One of China’s largest solar panel makers yesterday said it would invest US$309 million to expand manufacturing in India in a move to guard against what it complained is a rising threat of import controls in the US and other markets.
Longi Solar Technology Ltd’s (隆基樂葉光伏科技) announcement follows the US President Donald Trump administration’s Jan. 24 decision to impose an extra 30 percent duty on imported solar modules.
An Indian regulator said it is considering a “safeguard tariff” of 70 percent on solar panels from China and Malaysia.
Chinese manufacturers dominate global solar panel production. Their explosive growth has helped to propel adoption of renewable energy by driving down costs, but the US, Europe, India and others complain unfairly low-priced exports hurt their manufacturers and threaten thousands of jobs.

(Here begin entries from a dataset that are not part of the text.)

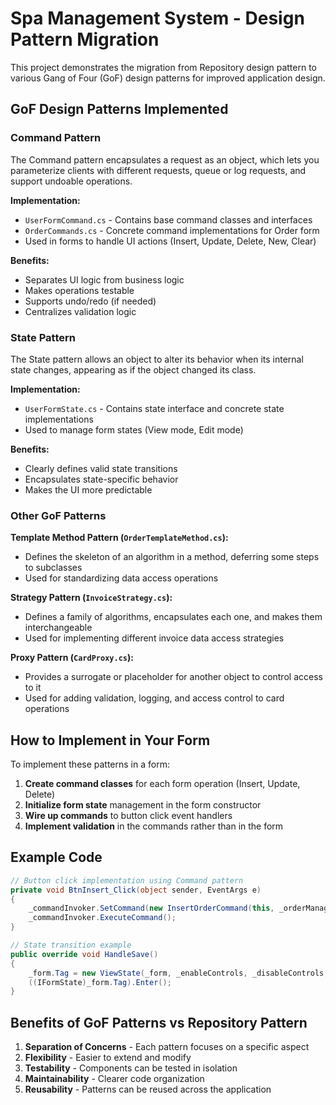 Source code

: # Spa Management System - Design Pattern Migration

This project demonstrates the migration from Repository design pattern to various Gang of Four (GoF) design patterns for improved application design.

## GoF Design Patterns Implemented

### Command Pattern
The Command pattern encapsulates a request as an object, which lets you parameterize clients with different requests, queue or log requests, and support undoable operations.

**Implementation:**
- `UserFormCommand.cs` - Contains base command classes and interfaces
- `OrderCommands.cs` - Concrete command implementations for Order form
- Used in forms to handle UI actions (Insert, Update, Delete, New, Clear)

**Benefits:**
- Separates UI logic from business logic
- Makes operations testable
- Supports undo/redo (if needed)
- Centralizes validation logic

### State Pattern
The State pattern allows an object to alter its behavior when its internal state changes, appearing as if the object changed its class.

**Implementation:**
- `UserFormState.cs` - Contains state interface and concrete state implementations
- Used to manage form states (View mode, Edit mode)

**Benefits:**
- Clearly defines valid state transitions
- Encapsulates state-specific behavior
- Makes the UI more predictable

### Other GoF Patterns

**Template Method Pattern (`OrderTemplateMethod.cs`):**
- Defines the skeleton of an algorithm in a method, deferring some steps to subclasses
- Used for standardizing data access operations

**Strategy Pattern (`InvoiceStrategy.cs`):**
- Defines a family of algorithms, encapsulates each one, and makes them interchangeable
- Used for implementing different invoice data access strategies

**Proxy Pattern (`CardProxy.cs`):**
- Provides a surrogate or placeholder for another object to control access to it
- Used for adding validation, logging, and access control to card operations

## How to Implement in Your Form

To implement these patterns in a form:

1. **Create command classes** for each form operation (Insert, Update, Delete)
2. **Initialize form state** management in the form constructor
3. **Wire up commands** to button click event handlers
4. **Implement validation** in the commands rather than in the form

## Example Code

```csharp
// Button click implementation using Command pattern
private void BtnInsert_Click(object sender, EventArgs e)
{
    _commandInvoker.SetCommand(new InsertOrderCommand(this, _orderManager, GetOrderFromForm));
    _commandInvoker.ExecuteCommand();
}

// State transition example
public override void HandleSave()
{
    _form.Tag = new ViewState(_form, _enableControls, _disableControls, _clearControls);
    ((IFormState)_form.Tag).Enter();
}
```

## Benefits of GoF Patterns vs Repository Pattern

1. **Separation of Concerns** - Each pattern focuses on a specific aspect
2. **Flexibility** - Easier to extend and modify
3. **Testability** - Components can be tested in isolation
4. **Maintainability** - Clearer code organization
5. **Reusability** - Patterns can be reused across the application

The US, Europe and other non-Chinese markets account for only 10 percent of Longi’s sales, according to its strategy director Max Xia (夏愛民).
However, he said Longi this year wants to promote global sales of its latest technology.
“We think sooner or later anti-dumping and trade protection will be happening in several countries,” Xia said at a news conference. “This is why we choose to do the investment in Malaysia and also in India, because we don’t know when and where it will happen, this kind of anti-dumping. So we prepare to counter it.”
Xia’s comment represented an unusually explicit statement by the Chinese industry that it is moving production to avoid trade controls. Other Chinese producers have set up factories in India and Southeast Asia, but usually say they are getting closer to customers or taking advantage of local talent and supply chains.
That migration has complicated efforts by the US, the EU and other governments to control imports from China.
Some Chinese solar manufacturers responded to earlier US and European trade measures by supplying those markets from factories outside China, avoiding higher tariffs and quotas on Chinese-made products.
Longi already has a solar module factory in Andhra Pradesh, India.
The latest investment would double production there, the company said.